- **What you will do**
In the data below, work out how many lines include the string "cppreference". Only the number should be given.

- **Given information**
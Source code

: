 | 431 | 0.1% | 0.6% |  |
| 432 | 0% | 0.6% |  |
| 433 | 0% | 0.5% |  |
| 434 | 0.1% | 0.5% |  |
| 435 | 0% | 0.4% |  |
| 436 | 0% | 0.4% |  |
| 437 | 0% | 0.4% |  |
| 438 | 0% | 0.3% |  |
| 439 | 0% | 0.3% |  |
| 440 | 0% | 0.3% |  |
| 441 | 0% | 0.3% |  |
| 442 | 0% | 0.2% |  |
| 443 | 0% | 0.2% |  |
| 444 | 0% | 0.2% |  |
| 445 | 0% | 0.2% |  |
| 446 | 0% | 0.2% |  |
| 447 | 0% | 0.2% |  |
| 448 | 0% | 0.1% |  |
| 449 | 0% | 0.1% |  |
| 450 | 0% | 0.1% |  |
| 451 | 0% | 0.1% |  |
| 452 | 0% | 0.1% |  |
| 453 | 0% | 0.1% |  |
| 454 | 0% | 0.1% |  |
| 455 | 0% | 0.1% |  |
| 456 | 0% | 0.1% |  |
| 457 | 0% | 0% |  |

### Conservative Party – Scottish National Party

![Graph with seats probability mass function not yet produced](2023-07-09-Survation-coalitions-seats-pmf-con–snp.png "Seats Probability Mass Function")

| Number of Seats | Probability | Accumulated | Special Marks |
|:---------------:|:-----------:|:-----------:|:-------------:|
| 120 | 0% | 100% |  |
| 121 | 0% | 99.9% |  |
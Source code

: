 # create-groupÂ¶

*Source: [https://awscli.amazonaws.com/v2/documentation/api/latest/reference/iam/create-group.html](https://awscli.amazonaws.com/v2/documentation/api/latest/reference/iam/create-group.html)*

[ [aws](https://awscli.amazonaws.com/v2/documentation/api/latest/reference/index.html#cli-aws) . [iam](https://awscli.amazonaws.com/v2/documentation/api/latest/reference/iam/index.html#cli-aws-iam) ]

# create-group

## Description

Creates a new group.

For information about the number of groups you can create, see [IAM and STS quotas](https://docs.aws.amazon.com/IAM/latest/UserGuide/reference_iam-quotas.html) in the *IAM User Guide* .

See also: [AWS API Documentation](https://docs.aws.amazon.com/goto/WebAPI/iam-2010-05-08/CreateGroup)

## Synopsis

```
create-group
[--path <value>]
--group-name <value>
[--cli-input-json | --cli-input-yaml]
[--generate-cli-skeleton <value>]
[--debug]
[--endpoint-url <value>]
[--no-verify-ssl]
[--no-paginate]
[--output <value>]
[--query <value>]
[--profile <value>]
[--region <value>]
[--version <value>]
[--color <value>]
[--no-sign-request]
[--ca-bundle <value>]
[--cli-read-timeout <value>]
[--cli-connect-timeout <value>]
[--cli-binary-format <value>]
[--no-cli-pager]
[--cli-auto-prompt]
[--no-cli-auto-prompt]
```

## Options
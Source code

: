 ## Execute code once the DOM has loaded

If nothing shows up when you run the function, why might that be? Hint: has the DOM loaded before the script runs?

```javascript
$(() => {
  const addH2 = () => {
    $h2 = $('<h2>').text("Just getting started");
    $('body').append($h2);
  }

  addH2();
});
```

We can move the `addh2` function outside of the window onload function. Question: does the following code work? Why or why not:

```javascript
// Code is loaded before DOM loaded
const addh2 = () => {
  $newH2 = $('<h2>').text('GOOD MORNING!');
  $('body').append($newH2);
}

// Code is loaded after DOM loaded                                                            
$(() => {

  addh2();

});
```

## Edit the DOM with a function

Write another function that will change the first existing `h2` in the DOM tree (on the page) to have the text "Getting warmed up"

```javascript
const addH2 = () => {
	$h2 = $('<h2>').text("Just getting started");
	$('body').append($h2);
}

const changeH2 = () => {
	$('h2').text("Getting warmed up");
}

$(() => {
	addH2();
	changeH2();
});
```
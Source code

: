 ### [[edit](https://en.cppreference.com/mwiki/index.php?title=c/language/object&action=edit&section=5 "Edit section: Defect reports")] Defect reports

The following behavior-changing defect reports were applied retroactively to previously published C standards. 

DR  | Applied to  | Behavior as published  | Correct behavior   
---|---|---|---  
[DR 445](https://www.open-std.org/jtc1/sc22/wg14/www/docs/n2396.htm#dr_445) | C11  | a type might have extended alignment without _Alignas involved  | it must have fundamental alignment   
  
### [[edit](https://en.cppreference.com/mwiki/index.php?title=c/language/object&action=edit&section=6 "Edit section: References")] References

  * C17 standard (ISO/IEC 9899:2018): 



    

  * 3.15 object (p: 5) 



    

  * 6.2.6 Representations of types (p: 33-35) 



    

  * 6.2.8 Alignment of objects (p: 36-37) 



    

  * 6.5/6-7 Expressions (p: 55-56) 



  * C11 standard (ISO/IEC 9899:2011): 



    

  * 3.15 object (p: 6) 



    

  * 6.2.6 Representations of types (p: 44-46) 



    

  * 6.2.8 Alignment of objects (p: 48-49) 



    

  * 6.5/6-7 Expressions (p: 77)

- **Your response**
2